» **RECORD EXCERPTS**:
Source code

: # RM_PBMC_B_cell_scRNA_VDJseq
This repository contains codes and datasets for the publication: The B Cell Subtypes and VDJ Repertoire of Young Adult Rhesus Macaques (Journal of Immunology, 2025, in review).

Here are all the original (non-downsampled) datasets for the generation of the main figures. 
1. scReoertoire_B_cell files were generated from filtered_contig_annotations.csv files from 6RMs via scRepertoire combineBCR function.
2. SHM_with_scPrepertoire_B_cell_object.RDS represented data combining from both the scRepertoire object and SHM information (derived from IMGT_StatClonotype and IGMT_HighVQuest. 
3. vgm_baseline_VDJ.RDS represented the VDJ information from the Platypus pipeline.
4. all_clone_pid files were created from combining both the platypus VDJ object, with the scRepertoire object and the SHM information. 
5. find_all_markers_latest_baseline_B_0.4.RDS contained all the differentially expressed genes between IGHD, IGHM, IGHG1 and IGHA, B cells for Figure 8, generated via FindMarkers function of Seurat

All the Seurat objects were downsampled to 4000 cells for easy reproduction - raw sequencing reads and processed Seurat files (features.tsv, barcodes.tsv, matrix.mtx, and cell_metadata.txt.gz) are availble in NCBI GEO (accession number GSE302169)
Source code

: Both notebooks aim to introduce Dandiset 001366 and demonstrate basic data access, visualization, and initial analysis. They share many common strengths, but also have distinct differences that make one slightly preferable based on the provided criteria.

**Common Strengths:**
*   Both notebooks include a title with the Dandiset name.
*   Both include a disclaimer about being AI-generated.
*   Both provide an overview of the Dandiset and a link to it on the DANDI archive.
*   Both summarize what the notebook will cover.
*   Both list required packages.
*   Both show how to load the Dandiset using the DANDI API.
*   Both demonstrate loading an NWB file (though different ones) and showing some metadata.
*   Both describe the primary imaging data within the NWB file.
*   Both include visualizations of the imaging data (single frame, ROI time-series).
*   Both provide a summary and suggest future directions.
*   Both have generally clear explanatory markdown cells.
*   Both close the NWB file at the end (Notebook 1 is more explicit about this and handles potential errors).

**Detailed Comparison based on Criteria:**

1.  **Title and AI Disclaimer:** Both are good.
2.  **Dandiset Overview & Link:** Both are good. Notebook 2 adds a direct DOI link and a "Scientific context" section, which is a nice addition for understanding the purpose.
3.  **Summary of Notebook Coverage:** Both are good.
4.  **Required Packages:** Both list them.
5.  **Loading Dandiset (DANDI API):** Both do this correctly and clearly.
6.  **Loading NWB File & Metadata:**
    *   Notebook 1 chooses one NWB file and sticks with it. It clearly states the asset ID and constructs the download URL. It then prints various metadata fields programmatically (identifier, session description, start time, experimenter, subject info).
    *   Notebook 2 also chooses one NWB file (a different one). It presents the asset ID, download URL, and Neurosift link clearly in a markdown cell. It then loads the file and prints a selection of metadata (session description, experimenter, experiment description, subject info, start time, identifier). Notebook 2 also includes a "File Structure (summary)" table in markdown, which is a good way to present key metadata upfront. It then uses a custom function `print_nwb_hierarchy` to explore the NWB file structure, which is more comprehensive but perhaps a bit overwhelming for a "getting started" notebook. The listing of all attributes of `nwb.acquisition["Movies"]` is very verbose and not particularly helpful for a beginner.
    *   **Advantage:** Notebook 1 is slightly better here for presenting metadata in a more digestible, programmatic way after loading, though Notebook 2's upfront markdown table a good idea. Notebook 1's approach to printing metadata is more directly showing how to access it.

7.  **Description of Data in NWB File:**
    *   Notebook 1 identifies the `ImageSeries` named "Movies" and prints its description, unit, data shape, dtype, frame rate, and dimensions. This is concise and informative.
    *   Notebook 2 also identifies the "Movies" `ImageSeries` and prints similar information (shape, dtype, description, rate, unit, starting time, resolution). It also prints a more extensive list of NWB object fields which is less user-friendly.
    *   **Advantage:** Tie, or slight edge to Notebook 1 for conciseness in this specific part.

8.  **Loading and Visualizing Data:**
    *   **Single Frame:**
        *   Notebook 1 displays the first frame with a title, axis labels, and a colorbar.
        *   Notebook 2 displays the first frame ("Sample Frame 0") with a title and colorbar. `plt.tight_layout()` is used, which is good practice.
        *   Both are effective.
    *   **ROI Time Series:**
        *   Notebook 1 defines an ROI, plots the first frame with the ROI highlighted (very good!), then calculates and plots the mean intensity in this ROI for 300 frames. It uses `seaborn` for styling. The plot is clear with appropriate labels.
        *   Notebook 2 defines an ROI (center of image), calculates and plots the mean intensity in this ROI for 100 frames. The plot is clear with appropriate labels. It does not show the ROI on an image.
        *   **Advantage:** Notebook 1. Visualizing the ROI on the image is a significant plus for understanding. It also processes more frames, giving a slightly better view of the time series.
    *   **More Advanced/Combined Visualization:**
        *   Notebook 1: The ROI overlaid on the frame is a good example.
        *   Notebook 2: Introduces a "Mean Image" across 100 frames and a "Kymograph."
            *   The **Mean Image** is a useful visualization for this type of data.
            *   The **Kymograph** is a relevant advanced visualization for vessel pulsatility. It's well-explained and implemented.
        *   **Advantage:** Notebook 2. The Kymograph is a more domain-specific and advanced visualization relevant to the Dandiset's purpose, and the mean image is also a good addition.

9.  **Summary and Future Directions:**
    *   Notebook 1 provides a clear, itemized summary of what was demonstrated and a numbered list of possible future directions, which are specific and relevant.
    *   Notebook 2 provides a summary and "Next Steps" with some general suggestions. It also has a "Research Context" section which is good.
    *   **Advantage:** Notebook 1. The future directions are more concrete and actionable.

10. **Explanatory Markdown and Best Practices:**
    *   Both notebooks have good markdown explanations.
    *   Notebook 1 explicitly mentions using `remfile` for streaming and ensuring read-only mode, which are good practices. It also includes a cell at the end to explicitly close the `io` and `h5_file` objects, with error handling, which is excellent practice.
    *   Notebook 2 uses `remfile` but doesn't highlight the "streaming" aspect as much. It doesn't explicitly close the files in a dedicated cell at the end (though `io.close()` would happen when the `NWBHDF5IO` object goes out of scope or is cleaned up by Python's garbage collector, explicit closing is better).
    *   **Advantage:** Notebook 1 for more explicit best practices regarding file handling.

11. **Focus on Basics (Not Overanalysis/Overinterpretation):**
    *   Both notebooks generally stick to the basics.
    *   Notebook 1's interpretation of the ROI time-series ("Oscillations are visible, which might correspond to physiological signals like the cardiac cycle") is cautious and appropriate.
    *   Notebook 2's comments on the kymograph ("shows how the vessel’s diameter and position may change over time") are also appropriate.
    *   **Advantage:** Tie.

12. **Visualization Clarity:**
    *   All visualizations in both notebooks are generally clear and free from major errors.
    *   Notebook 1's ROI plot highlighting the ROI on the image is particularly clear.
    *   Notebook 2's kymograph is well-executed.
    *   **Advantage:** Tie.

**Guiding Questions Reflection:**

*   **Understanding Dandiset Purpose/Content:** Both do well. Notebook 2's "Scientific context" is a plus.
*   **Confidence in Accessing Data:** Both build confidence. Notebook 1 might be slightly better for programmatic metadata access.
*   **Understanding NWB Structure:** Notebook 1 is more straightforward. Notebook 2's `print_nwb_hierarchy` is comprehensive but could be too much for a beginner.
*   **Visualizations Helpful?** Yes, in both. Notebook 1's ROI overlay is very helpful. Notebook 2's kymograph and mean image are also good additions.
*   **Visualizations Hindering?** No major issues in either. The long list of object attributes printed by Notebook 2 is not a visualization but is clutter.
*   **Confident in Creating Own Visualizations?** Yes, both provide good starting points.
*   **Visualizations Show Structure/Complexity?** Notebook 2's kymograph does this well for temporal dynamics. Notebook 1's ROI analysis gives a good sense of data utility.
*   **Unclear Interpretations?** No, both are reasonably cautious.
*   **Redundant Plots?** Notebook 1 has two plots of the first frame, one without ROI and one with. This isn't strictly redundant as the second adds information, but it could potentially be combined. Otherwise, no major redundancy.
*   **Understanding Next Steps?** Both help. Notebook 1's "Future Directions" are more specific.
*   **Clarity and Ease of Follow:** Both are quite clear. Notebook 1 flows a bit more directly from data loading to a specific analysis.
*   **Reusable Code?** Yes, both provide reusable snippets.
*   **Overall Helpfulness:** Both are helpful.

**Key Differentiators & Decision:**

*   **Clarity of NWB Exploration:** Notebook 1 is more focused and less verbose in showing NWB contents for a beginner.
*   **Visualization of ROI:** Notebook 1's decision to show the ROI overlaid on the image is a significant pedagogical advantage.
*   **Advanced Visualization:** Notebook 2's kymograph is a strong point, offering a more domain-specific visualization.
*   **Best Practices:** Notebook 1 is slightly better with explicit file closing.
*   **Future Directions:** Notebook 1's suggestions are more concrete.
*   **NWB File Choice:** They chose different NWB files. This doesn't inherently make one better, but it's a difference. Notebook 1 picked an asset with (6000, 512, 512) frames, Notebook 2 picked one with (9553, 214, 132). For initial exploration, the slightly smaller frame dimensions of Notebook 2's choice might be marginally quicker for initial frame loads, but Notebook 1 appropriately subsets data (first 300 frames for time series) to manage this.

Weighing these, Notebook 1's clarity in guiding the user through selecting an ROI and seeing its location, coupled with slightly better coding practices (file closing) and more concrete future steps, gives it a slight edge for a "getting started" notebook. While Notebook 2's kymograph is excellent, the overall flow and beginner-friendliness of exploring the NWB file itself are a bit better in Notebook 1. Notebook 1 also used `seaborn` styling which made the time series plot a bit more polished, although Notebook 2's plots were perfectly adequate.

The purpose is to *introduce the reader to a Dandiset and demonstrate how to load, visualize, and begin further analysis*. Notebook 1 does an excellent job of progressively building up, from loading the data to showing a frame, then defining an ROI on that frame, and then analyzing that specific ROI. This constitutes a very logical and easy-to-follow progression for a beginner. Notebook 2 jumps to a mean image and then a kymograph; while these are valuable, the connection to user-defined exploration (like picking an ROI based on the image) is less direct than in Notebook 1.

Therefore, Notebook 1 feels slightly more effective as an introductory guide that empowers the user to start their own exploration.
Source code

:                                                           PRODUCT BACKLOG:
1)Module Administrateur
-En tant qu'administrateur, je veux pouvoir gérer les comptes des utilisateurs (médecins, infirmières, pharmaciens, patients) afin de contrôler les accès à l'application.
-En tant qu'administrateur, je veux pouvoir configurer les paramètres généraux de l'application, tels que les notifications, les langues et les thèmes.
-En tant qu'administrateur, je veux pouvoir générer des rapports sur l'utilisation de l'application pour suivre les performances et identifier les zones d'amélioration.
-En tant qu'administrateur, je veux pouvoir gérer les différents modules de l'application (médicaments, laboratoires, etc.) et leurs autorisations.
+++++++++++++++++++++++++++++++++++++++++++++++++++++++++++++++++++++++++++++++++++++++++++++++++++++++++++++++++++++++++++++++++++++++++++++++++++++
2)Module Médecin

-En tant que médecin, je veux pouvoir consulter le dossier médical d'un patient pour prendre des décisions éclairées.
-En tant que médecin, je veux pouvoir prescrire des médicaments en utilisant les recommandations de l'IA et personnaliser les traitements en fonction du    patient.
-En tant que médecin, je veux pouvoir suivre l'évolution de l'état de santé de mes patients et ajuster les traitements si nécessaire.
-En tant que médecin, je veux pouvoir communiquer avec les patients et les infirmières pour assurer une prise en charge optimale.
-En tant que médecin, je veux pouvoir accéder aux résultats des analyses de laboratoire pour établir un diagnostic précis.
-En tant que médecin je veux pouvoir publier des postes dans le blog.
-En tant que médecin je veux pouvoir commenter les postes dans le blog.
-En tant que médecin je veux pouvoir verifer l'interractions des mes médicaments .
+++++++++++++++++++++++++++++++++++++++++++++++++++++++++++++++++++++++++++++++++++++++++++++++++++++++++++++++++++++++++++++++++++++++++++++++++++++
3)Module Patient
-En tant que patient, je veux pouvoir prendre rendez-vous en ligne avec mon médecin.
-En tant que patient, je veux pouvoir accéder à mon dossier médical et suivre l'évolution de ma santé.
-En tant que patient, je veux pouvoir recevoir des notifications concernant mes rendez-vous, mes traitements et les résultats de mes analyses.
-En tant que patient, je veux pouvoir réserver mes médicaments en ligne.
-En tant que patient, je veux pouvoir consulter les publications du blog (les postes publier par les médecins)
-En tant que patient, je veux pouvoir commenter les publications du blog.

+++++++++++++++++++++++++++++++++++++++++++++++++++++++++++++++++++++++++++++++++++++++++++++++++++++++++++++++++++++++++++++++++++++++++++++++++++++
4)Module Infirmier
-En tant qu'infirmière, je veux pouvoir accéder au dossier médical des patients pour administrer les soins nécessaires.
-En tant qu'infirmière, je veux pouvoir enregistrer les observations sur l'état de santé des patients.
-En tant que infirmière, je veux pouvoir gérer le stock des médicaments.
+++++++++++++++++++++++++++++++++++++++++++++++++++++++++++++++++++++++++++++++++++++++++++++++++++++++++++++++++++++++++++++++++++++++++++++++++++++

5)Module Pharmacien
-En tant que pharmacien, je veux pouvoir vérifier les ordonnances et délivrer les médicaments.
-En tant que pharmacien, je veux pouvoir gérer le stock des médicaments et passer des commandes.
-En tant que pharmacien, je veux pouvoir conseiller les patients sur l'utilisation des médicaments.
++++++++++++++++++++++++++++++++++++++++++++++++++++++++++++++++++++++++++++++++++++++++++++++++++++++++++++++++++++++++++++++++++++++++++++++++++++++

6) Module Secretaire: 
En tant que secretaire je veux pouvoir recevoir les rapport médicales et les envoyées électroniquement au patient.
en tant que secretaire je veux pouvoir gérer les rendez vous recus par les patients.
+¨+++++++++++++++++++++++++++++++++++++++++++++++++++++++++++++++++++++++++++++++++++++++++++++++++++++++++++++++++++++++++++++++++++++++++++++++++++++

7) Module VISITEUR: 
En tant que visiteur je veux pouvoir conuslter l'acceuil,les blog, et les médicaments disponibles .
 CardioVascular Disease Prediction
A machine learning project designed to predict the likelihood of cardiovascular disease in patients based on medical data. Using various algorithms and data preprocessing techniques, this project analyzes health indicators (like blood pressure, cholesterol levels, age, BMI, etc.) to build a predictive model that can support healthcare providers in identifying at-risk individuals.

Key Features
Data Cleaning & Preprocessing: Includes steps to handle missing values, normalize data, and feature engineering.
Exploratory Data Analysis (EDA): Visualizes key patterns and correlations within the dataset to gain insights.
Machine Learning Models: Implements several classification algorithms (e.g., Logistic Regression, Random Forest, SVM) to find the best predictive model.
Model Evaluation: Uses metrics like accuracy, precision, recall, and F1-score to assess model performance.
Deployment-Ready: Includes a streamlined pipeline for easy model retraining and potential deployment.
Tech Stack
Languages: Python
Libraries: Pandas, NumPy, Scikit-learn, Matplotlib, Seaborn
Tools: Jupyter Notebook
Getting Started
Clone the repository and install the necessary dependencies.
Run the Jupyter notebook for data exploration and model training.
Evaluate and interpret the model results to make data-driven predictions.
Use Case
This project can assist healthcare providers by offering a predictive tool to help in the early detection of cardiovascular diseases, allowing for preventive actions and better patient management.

» **WHAT IS REQUIRED**: Only one stretch of the data above is needed. Restate it word for word, from the line containing "File & Metadata:**" through the line containing "experimenter, subject info).", both ends included.

» **YOUR RESPONSE**:
6.  **Loading NWB File & Metadata:**
    *   Notebook 1 chooses one NWB file and sticks with it. It clearly states the asset ID and constructs the download URL. It then prints various metadata fields programmatically (identifier, session description, start time, experimenter, subject info).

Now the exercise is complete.